### WORK REQUIRED
Copy each line below in which the word "Users" occurs.

### LISTED RECORDS

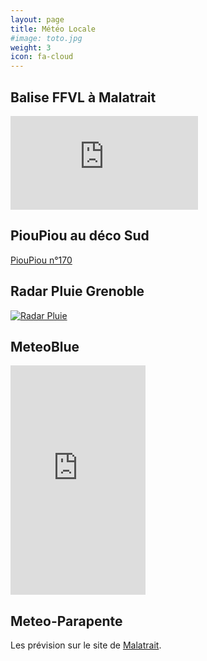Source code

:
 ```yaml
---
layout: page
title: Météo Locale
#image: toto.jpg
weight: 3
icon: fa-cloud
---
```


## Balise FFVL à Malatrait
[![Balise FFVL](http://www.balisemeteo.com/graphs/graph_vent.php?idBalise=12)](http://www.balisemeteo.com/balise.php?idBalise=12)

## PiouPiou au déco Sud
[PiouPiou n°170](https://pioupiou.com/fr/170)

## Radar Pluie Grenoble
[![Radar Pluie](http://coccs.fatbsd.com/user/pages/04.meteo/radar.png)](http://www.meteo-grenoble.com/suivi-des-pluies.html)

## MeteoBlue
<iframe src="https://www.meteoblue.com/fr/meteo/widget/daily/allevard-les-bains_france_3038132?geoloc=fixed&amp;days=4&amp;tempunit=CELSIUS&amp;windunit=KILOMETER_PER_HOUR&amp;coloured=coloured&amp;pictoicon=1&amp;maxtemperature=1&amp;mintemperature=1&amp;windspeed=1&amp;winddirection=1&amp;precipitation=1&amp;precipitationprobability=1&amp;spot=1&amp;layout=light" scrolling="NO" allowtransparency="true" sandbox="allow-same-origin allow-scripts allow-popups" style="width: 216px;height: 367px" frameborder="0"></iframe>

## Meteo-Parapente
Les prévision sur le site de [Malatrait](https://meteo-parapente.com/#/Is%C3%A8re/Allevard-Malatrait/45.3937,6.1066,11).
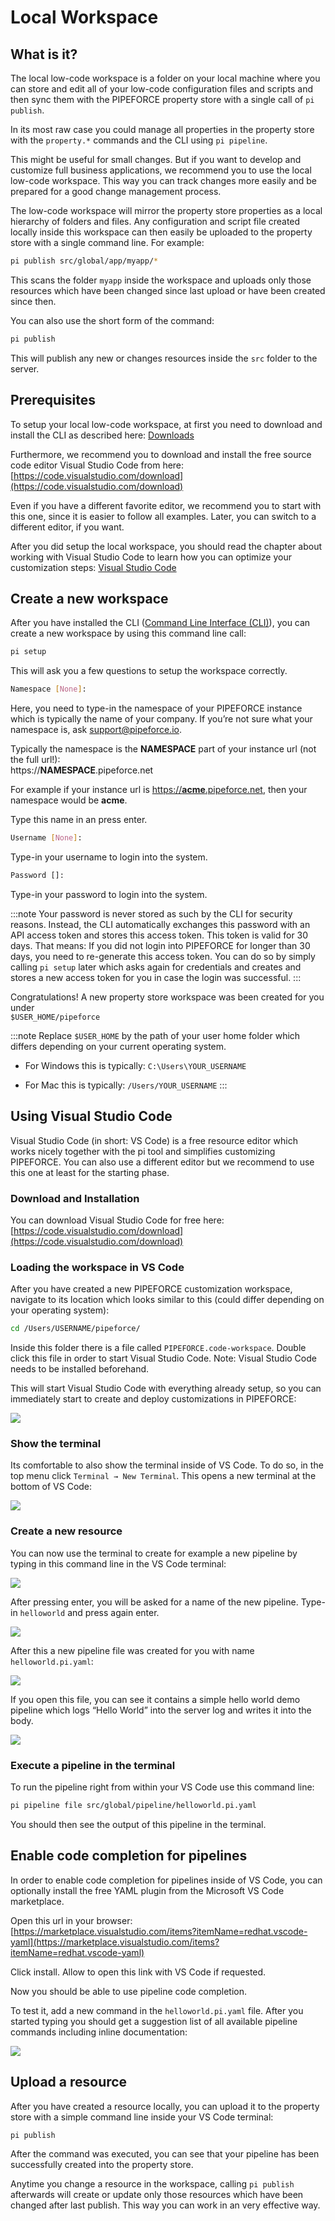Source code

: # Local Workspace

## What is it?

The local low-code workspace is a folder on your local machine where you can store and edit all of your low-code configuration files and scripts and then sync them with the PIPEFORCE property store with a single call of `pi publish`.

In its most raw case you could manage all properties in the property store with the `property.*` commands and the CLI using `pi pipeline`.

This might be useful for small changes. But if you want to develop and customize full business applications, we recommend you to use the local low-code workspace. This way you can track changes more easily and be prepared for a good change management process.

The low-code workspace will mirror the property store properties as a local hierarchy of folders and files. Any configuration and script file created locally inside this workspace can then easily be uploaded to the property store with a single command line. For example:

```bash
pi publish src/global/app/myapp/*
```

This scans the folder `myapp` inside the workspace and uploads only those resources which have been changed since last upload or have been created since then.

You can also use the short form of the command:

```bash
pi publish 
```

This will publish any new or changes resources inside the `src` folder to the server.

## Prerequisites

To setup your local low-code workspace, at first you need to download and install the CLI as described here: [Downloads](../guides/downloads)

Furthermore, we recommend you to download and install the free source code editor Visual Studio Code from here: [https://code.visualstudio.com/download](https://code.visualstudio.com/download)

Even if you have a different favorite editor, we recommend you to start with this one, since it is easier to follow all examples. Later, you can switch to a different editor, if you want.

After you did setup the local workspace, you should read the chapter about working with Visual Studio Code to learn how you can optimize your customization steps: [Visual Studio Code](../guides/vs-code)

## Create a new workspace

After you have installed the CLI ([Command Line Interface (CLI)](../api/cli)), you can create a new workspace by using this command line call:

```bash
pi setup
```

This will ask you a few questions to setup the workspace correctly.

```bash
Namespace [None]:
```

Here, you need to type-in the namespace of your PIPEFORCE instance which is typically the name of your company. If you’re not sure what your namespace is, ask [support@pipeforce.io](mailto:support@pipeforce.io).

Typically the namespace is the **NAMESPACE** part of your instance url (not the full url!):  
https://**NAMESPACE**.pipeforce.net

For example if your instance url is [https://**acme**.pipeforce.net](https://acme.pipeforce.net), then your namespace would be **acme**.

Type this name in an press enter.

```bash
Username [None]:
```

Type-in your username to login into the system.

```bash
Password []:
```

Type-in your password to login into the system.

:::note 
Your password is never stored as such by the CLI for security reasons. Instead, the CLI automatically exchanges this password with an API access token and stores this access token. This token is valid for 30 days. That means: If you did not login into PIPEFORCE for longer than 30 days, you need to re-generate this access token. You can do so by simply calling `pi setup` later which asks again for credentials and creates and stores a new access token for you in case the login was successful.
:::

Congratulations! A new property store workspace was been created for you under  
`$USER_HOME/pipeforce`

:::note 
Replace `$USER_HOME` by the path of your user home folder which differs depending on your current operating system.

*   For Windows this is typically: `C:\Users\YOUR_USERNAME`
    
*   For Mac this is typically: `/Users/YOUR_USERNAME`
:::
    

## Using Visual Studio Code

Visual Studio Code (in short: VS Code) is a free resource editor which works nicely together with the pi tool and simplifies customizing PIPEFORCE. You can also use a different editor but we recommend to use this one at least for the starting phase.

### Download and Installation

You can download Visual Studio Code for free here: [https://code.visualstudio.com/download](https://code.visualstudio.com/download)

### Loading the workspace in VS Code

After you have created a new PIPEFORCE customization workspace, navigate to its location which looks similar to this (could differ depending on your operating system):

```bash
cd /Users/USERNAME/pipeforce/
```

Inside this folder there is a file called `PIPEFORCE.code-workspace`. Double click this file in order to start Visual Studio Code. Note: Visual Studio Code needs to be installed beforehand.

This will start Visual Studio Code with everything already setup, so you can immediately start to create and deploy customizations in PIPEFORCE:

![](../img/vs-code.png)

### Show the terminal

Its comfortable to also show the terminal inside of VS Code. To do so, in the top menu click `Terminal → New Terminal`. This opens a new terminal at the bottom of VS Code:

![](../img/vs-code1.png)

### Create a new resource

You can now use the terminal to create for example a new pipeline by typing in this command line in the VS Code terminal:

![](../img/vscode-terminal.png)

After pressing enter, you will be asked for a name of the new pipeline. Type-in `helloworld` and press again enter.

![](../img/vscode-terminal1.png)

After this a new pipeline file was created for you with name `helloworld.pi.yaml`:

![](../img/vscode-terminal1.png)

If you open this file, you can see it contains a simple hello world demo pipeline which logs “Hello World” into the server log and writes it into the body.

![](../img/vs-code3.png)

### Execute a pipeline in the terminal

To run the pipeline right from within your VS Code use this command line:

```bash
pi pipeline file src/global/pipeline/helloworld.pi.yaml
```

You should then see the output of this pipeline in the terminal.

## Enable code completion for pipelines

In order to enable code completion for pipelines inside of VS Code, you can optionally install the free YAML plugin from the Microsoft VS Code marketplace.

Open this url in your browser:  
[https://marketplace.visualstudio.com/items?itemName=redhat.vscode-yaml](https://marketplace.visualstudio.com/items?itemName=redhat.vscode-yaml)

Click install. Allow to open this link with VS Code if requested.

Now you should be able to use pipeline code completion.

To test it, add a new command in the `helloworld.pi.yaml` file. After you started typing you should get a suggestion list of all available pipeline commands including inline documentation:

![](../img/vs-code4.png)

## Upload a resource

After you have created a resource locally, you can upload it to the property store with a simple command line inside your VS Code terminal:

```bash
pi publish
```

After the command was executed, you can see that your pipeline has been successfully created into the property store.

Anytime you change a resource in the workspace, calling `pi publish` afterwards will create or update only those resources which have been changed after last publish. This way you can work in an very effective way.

### ANSWER AREA
*   For Windows this is typically: `C:\Users\YOUR_USERNAME`
*   For Mac this is typically: `/Users/YOUR_USERNAME`
cd /Users/USERNAME/pipeforce/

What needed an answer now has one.